What you should do: From the material below, copy every line in which the word "esta" occurs.

The input:

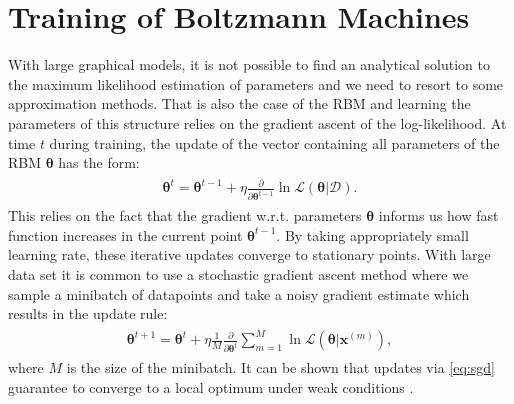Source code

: \section{Training of Boltzmann Machines}
With large graphical models, it is not possible to find an analytical solution to the maximum likelihood estimation of parameters and we need to resort to some approximation methods. That is also the case of the RBM and learning the parameters of this structure relies on the gradient ascent of the log-likelihood. At time $t$ during training, the update of the vector containing all parameters of the RBM $\mathbf{\theta}$ has the form:
\begin{align}
\begin{split}
\mathbf{\theta}^{t} = \mathbf{\theta}^{t-1} + \eta  \frac{\partial}{\partial \mathbf{\theta}^{t-1}}  \ln \mathcal{L}(\mathbf{\theta}| \mathcal{D}). 
\end{split}
\end{align}
This relies on the fact that the gradient w.r.t. parameters $\mathbf{\theta}$ informs us how fast function increases in the current point $\mathbf{\theta}^{t-1}$. 
By taking appropriately small learning rate, these iterative updates converge to stationary points. With large data set it is common to use a stochastic gradient ascent method \cite{robbins1951stochastic} where we sample a minibatch of datapoints and take a noisy gradient estimate which results in the update rule:
\begin{align}
\begin{split}
\mathbf{\theta}^{t+1} = \mathbf{\theta}^{t} + \eta \frac{1}{M} \frac{\partial}{\partial \mathbf{\theta}^t}  \sum_{m =1}^{M} \ln \mathcal{L}(\mathbf{\theta}| \mathbf{x}^{(m)}),
\end{split}
\label{eq:sgd}
\end{align}
where $M$ is the size of the minibatch. It can be shown that updates via \ref{eq:sgd} guarantee to converge to a local optimum under weak conditions \cite{bottou1998online}.

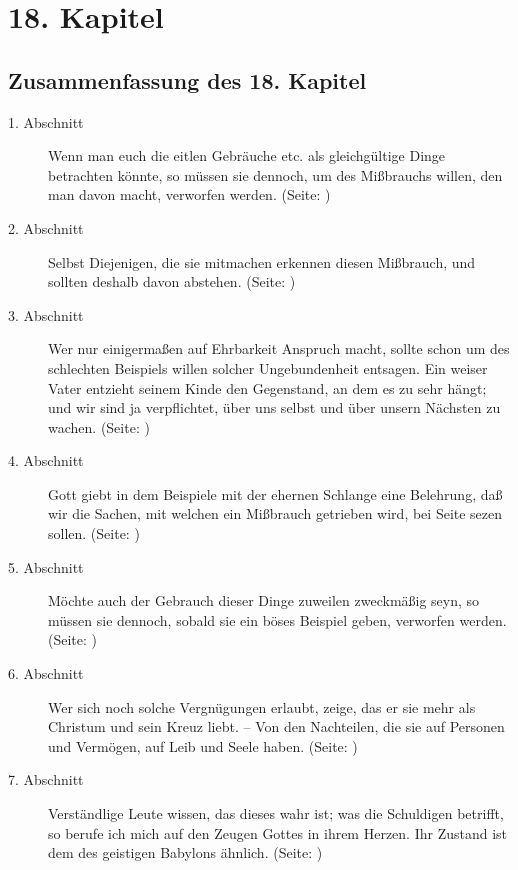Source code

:

\chapter{18. Kapitel} \label{kap18}
\section{Zusammenfassung des 18. Kapitel}
\small
\begin{description}
\item[1. Abschnitt] Wenn man euch die eitlen Gebräuche etc. als gleichgültige
Dinge betrachten könnte, so müssen sie dennoch, um des Mißbrauchs willen, den
man davon macht, verworfen werden. (Seite: \pageref{kap18_ab1})
\item[2. Abschnitt] Selbst Diejenigen, die sie mitmachen erkennen diesen
Mißbrauch, und sollten deshalb davon abstehen. (Seite: \pageref{kap18_ab2})
\item[3. Abschnitt] Wer nur einigermaßen auf Ehrbarkeit Anspruch macht, sollte
schon um des schlechten Beispiels willen solcher Ungebundenheit entsagen. Ein
weiser Vater entzieht seinem Kinde den Gegenstand, an dem es zu sehr hängt; und
wir sind ja verpflichtet, über uns selbst und über unsern Nächsten zu wachen. (Seite: \pageref{kap18_ab3})
\item[4. Abschnitt] Gott giebt in dem Beispiele mit der ehernen Schlange eine
Belehrung, daß wir die Sachen, mit welchen ein Mißbrauch getrieben wird, bei
Seite sezen sollen. (Seite: \pageref{kap18_ab4})
\item[5. Abschnitt] Möchte auch der Gebrauch dieser Dinge zuweilen zweckmäßig
seyn, so müssen sie dennoch, sobald sie ein böses Beispiel geben, verworfen
werden. (Seite: \pageref{kap18_ab5})
\item[6. Abschnitt] Wer sich noch solche Vergnügungen erlaubt, zeige, das er sie
mehr als Christum und sein Kreuz liebt. -- Von den Nachteilen, die sie auf
Personen und Vermögen, auf Leib und Seele haben. (Seite: \pageref{kap18_ab6})
\item[7. Abschnitt] Verständlige Leute wissen, das dieses wahr ist; was die
Schuldigen betrifft, so berufe ich mich auf den Zeugen Gottes in ihrem Herzen.
Ihr Zustand ist dem des geistigen Babylons ähnlich. (Seite: \pageref{kap18_ab7})

\end{description}
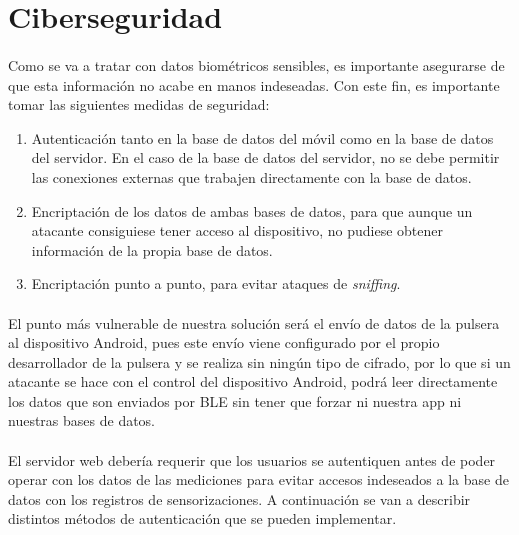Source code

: \section{Ciberseguridad}
\label{sec:ciber}
\paragraph{}
Como se va a tratar con datos biométricos sensibles, es importante asegurarse de que esta información no acabe en manos indeseadas. Con este fin, es importante tomar las siguientes medidas de seguridad:
\begin{enumerate}
\item Autenticación tanto en la base de datos del móvil como en la base de datos del servidor. En el caso de la base de datos del servidor, no se debe permitir las conexiones externas que trabajen directamente con la base de datos.
\item Encriptación de los datos de ambas bases de datos, para que aunque un atacante consiguiese tener acceso al dispositivo, no pudiese obtener información de la propia base de datos.
\item Encriptación punto a punto, para evitar ataques de \textit{sniffing}.
\end{enumerate}

\paragraph{}
El punto más vulnerable de nuestra solución será el envío de datos de la pulsera al dispositivo Android, pues este envío viene configurado por el propio desarrollador de la pulsera y se realiza sin ningún tipo de cifrado, por lo que si un atacante se hace con el control del dispositivo Android, podrá leer directamente los datos que son enviados por BLE sin tener que forzar ni nuestra app ni nuestras bases de datos.

\paragraph{}
El servidor web debería requerir que los usuarios se autentiquen antes de poder operar con los datos de las mediciones para evitar accesos indeseados a la base de datos con los registros de sensorizaciones. A continuación se van a describir distintos métodos de autenticación que se pueden implementar.

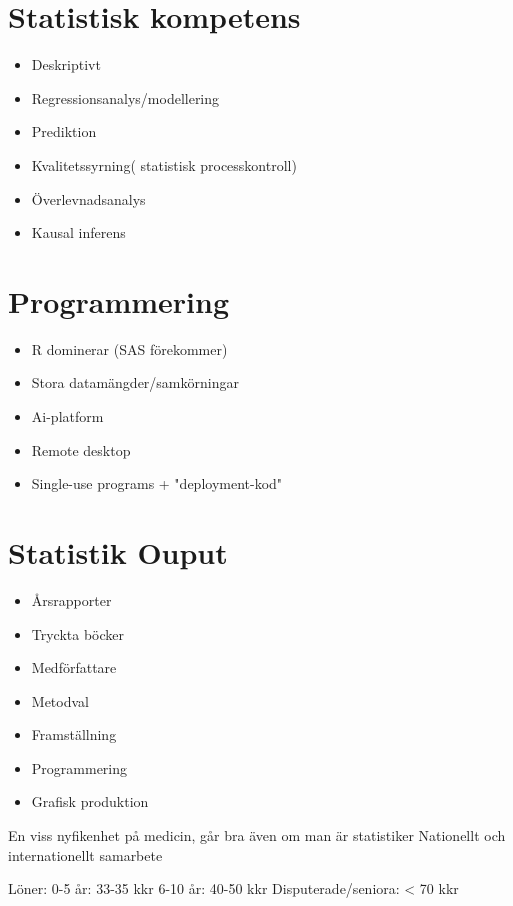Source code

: \section{Statistisk kompetens}
\begin{itemize}
	\item Deskriptivt
	\item Regressionsanalys/modellering
	\item Prediktion
	\item Kvalitetssyrning( statistisk processkontroll)
	\item Överlevnadsanalys
	\item Kausal inferens
\end{itemize}

\section{Programmering}
\begin{itemize}
	\item R dominerar (SAS förekommer)
	\item Stora datamängder/samkörningar
	\item Ai-platform
	\item Remote desktop
	\item Single-use programs + "deployment-kod"
\end{itemize}

\section{Statistik Ouput}
\begin{itemize}
	\item Årsrapporter
	\item Tryckta böcker
	\item Medförfattare
	\item Metodval
	\item Framställning
	\item Programmering
	\item Grafisk produktion
\end{itemize}
En viss nyfikenhet på medicin, går bra även om man är statistiker
Nationellt och internationellt samarbete

Löner:
0-5 år: 33-35 kkr
6-10 år: 40-50 kkr
Disputerade/seniora: < 70 kkr
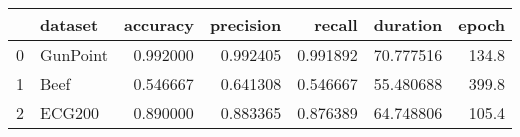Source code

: \begin{tabular}{llrrrrr}
\toprule
{} &   dataset &  accuracy &  precision &    recall &   duration &  epoch \\
\midrule
0 &  GunPoint &  0.992000 &   0.992405 &  0.991892 &  70.777516 &  134.8 \\
1 &      Beef &  0.546667 &   0.641308 &  0.546667 &  55.480688 &  399.8 \\
2 &    ECG200 &  0.890000 &   0.883365 &  0.876389 &  64.748806 &  105.4 \\
\bottomrule
\end{tabular}
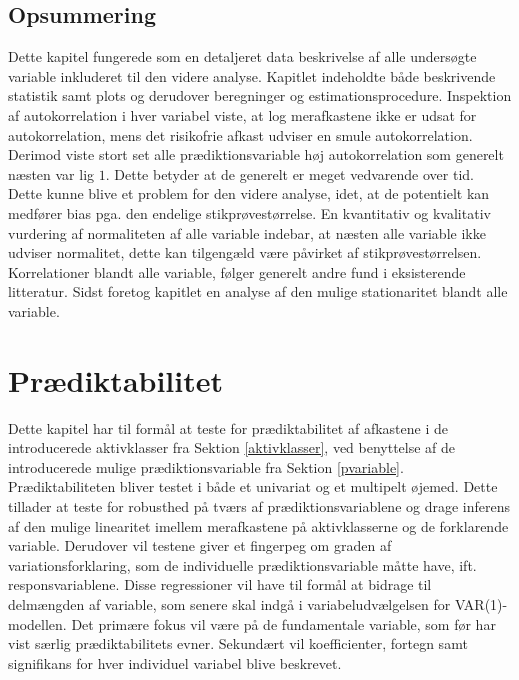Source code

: \documentclass[
  a4paper,
  oneside]{memoir}
\begin{document}
\begin{table}[H]
\begin{threeparttable}
\begin{tablenotes}
\end{tablenotes}
\end{threeparttable}
\end{table}

\hypertarget{ops}{%
\section{Opsummering}\label{ops}}

Dette kapitel fungerede som en detaljeret data beskrivelse af alle undersøgte variable inkluderet til den videre analyse. Kapitlet indeholdte både beskrivende statistik samt plots og derudover beregninger og estimationsprocedure. Inspektion af autokorrelation i hver variabel viste, at log merafkastene ikke er udsat for autokorrelation, mens det risikofrie afkast udviser en smule autokorrelation. Derimod viste stort set alle prædiktionsvariable høj autokorrelation som generelt næsten var lig \(1\). Dette betyder at de generelt er meget vedvarende over tid. Dette kunne blive et problem for den videre analyse, idet, at de potentielt kan medfører bias pga. den endelige stikprøvestørrelse. En kvantitativ og kvalitativ vurdering af normaliteten af alle variable indebar, at næsten alle variable ikke udviser normalitet, dette kan tilgengæld være påvirket af stikprøvestørrelsen. Korrelationer blandt alle variable, følger generelt andre fund i eksisterende litteratur. Sidst foretog kapitlet en analyse af den mulige stationaritet blandt alle variable.

\hypertarget{predikta}{%
\chapter{Prædiktabilitet}\label{predikta}}

Dette kapitel har til formål at teste for prædiktabilitet af afkastene i de introducerede aktivklasser fra Sektion \ref{aktivklasser}, ved benyttelse af de introducerede mulige prædiktionsvariable fra Sektion \ref{pvariable}. Prædiktabiliteten bliver testet i både et univariat og et multipelt øjemed. Dette tillader at teste for robusthed på tværs af prædiktionsvariablene og drage inferens af den mulige linearitet imellem merafkastene på aktivklasserne og de forklarende variable. Derudover vil testene giver et fingerpeg om graden af variationsforklaring, som de individuelle prædiktionsvariable måtte have, ift. responsvariablene. Disse regressioner vil have til formål at bidrage til delmængden af variable, som senere skal indgå i variabeludvælgelsen for VAR(1)-modellen. Det primære fokus vil være på de fundamentale variable, som før har vist særlig prædiktabilitets evner. Sekundært vil koefficienter, fortegn samt signifikans for hver individuel variabel blive beskrevet.
\end{document}
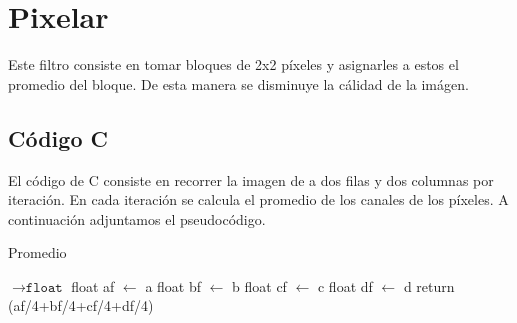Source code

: \section{Pixelar}
Este filtro consiste en tomar bloques de 2x2 píxeles y asignarles a estos el promedio del bloque. De esta manera se disminuye la cálidad de la imágen.
\subsection{Código C}
	El código de C consiste en recorrer la imagen de a dos filas y dos columnas por iteración. En cada iteración se calcula el promedio de los canales de los píxeles.
	A continuación adjuntamos el pseudocódigo.

\begin{algorithm}[h!]
\caption{Promedio}
\begin{algorithmic}
    $\to \texttt{float}$
	\State float af $\gets$ a
	\State float bf $\gets$ b
	\State float cf $\gets$ c
	\State float df $\gets$ d
	return (af/4+bf/4+cf/4+df/4)
	
\EndFunction
\end{algorithmic} 
\end{algorithm}	
	
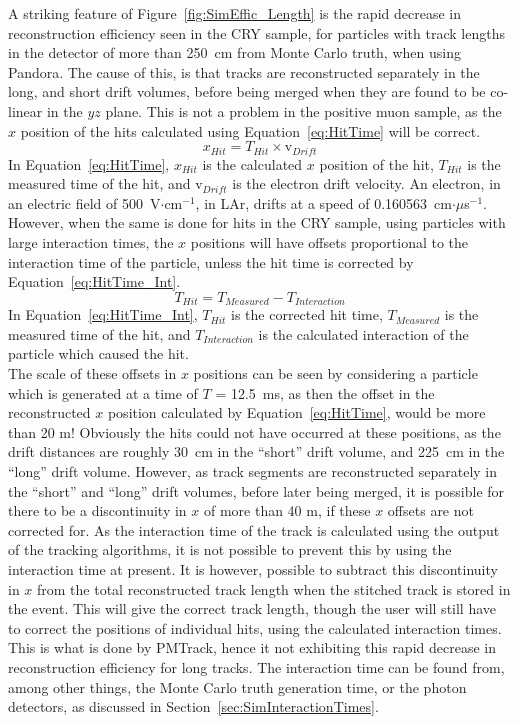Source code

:A striking feature of Figure~\ref{fig:SimEffic_Length} is the rapid decrease in reconstruction efficiency seen in the CRY sample, for particles with track lengths in the detector of more than 250~cm from Monte Carlo truth, when using Pandora. The cause of this, is that tracks are reconstructed separately in the long, and short drift volumes, before being merged when they are found to be co-linear in the $yz$ plane. This is not a problem in the positive muon sample, as the $x$ position of the hits calculated using Equation~\ref{eq:HitTime} will be correct.
\begin{equation}
   \label{eq:HitTime}
   x_{Hit} = T_{Hit} \times \text{v}_{Drift}
\end{equation}
In Equation~\ref{eq:HitTime}, $x_{Hit}$ is the calculated $x$ position of the hit, $T_{Hit}$ is the measured time of the hit, and v$_{Drift}$ is the electron drift velocity. An electron, in an electric field of 500~V$\cdot$cm$^{-1}$, in LAr, drifts at a speed of 0.160563~cm$\cdot\mu$s$^{-1}$. However, when the same is done for hits in the CRY sample, using particles with large interaction times, the $x$ positions will have offsets proportional to the interaction time of the particle, unless the hit time is corrected by Equation~\ref{eq:HitTime_Int}.
\begin{equation}
   \label{eq:HitTime_Int}
   T_{Hit} = T_{Measured} - T_{Interaction}
\end{equation}
In Equation~\ref{eq:HitTime_Int}, $T_{Hit}$ is the corrected hit time, $T_{Measured}$ is the measured time of the hit, and $T_{Interaction}$ is the calculated interaction of the particle which caused the hit. \\

The scale of these offsets in $x$ positions can be seen by considering a particle which is generated at a time of $T$ = 12.5~ms, as then the offset in the reconstructed $x$ position calculated by Equation~\ref{eq:HitTime}, would be more than 20 m! Obviously the hits could not have occurred at these positions, as the drift distances are roughly 30~cm in the ``short'' drift volume, and 225~cm in the ``long'' drift volume. However, as track segments are reconstructed separately in the ``short'' and ``long'' drift volumes, before later being merged, it is possible for there to be a discontinuity in $x$ of more than 40 m, if these $x$ offsets are not corrected for. As the interaction time of the track is calculated using the output of the tracking algorithms, it is not possible to prevent this by using the interaction time at present. It is however, possible to subtract this discontinuity in $x$ from the total reconstructed track length when the stitched track is stored in the event. This will give the correct track length, though the user will still have to correct the positions of individual hits, using the calculated interaction times. This is what is done by PMTrack, hence it not exhibiting this rapid decrease in reconstruction efficiency for long tracks. The interaction time can be found from, among other things, the Monte Carlo truth generation time, or the photon detectors, as discussed in Section~\ref{sec:SimInteractionTimes}.\\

Exercise output:
Como se va a tratar con datos biométricos sensibles, es importante asegurarse de que esta información no acabe en manos indeseadas. Con este fin, es importante tomar las siguientes medidas de seguridad:
Este filtro consiste en tomar bloques de 2x2 píxeles y asignarles a estos el promedio del bloque. De esta manera se disminuye la cálidad de la imágen.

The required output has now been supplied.